Economia

Teto do seguro-desemprego é reajustado para R$ 2.518,65

Seguro-desemprego é um direito do trabalhador com carteira assinada dispensado sem justa causa

Por Agência Brasil 12/01/2026 18h06
Teto do seguro-desemprego é reajustado para R$ 2.518,65
Benefício pode ser pago em três a cinco parcelas, de acordo com o tempo de trabalho no emprego anterior - Foto: Reprodução

A partir desta segunda-feira (12), trabalhadores demitidos sem justa causa passam a receber parcelas maiores do seguro-desemprego. A tabela de faixas salariais utilizada para calcular o benefício foi reajustada em 3,9%, seguindo o Índice Nacional de Preços ao Consumidor (INPC) de 2024. Confira detalhes do índice.

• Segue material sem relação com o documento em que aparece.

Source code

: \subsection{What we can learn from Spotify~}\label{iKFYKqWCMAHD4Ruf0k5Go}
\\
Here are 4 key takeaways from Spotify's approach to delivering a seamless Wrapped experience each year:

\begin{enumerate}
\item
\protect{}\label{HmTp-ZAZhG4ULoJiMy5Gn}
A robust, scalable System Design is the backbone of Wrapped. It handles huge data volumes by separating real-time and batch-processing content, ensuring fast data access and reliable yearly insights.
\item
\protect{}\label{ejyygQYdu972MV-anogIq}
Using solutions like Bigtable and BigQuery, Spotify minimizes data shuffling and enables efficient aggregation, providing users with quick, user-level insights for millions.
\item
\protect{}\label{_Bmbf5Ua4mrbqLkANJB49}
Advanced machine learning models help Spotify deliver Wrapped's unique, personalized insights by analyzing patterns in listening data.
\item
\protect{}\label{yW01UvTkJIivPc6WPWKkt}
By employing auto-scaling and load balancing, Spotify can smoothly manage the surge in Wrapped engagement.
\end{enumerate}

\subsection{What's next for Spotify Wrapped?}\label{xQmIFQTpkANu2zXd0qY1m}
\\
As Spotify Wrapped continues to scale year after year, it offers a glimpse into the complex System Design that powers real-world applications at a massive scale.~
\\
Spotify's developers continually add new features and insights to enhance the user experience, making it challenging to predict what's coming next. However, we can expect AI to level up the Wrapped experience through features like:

Com a correção, o valor máximo do seguro-desemprego passa de R$ 2.424,11 para R$ 2.518,65, um aumento de R$ 94,54. O piso acompanha o novo salário mínimo e sobe de R$ 1.518 para R$ 1.621. Os valores já valem tanto para quem está recebendo quanto para novos pedidos.

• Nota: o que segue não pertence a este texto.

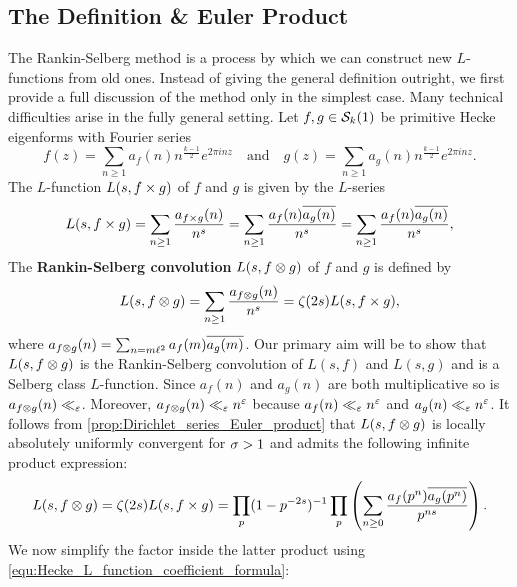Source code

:     \subsection*{The Definition \& Euler Product}
      The Rankin-Selberg method is a process by which we can construct new $L$-functions from old ones. Instead of giving the general definition outright, we first provide a full discussion of the method only in the simplest case. Many technical difficulties arise in the fully general setting. Let $f,g \in \mathcal{S}_{k}(1)$ be primitive Hecke eigenforms with Fourier series
      \[
        f(z) = \sum_{n \ge 1}a_{f}(n)n^{\frac{k-1}{2}}e^{2\pi inz} \quad \text{and} \quad g(z) = \sum_{n \ge 1}a_{g}(n)n^{\frac{k-1}{2}}e^{2\pi inz}.
      \]
      The $L$-function $L(s,f \times g)$ of $f$ and $g$ is given by the $L$-series
      \[
        L(s,f \times g) = \sum_{n \ge 1}\frac{a_{f \times g}(n)}{n^{s}} = \sum_{n \ge 1}\frac{a_{f}(n)\overline{a_{g}(n)}}{n^{s}} = \sum_{n \ge 1}\frac{a_{f}(n)\overline{a_{g}(n)}}{n^{s}},
      \]
      The \textbf{Rankin-Selberg convolution} $L(s,f \otimes g)$ of $f$ and $g$ is defined by
      \[
        L(s,f \otimes g) = \sum_{n \ge 1}\frac{a_{f \otimes g}(n)}{n^{s}} = \zeta(2s)L(s,f \times g),
      \]
      where $a_{f \otimes g}(n) = \sum_{n = m\ell^{2}}a_{f}(m)\overline{a_{g}(m)}$. Our primary aim will be to show that $L(s,f \otimes g)$ is the Rankin-Selberg convolution of $L(s,f)$ and $L(s,g)$ and is a Selberg class $L$-function. Since $a_{f}(n)$ and $a_{g}(n)$ are both multiplicative so is $a_{f \otimes g}(n) \ll_{\varepsilon}$. Moreover, $a_{f \otimes g}(n) \ll_{\varepsilon} n^{\varepsilon}$ because $a_{f}(n) \ll_{\varepsilon} n^{\varepsilon}$ and $a_{g}(n) \ll_{\varepsilon} n^{\varepsilon}$. It follows from \cref{prop:Dirichlet_series_Euler_product} that $L(s,f \otimes g)$ is locally absolutely uniformly convergent for $\sigma > 1$ and admits the following infinite product expression:
      \[
        L(s,f \otimes g) = \zeta(2s)L(s,f \times g) = \prod_{p}(1-p^{-2s})^{-1}\prod_{p}\left(\sum_{n \ge 0}\frac{a_{f}(p^{n})\overline{a_{g}(p^{n})}}{p^{ns}}\right).
      \]
      We now simplify the factor inside the latter product using \cref{equ:Hecke_L_function_coefficient_formula}:
      \begingroup
      \allowdisplaybreaks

O valor da parcela do seguro-desemprego é calculado com base na média das três últimas remunerações do trabalhador antes da demissão. Após o reajuste das faixas salariais, o benefício será definido da seguinte forma:

Salário médio Valor da parcela
Até R$ 2.222,17 80% do salário médio ou salário mínimo, prevalecendo o maior valor
De R$ 2.222,18 até R$ 3.703,99 50% sobre o que ultrapassar R$ 2.222,17, mais valor fixo de R$ 1.777,74
Acima de R$ 3.703,99 Parcela invariável de R$ 2.518,65

Fonte: Ministério do Trabalho e Emprego

Direitos do trabalhador

O seguro-desemprego é um direito do trabalhador com carteira assinada dispensado sem justa causa. O benefício pode ser pago em três a cinco parcelas, de acordo com o tempo de trabalho no emprego anterior e o número de solicitações já realizadas. O pedido pode ser feito pelo Portal Emprega Brasil, do Ministério do Trabalho e Emprego.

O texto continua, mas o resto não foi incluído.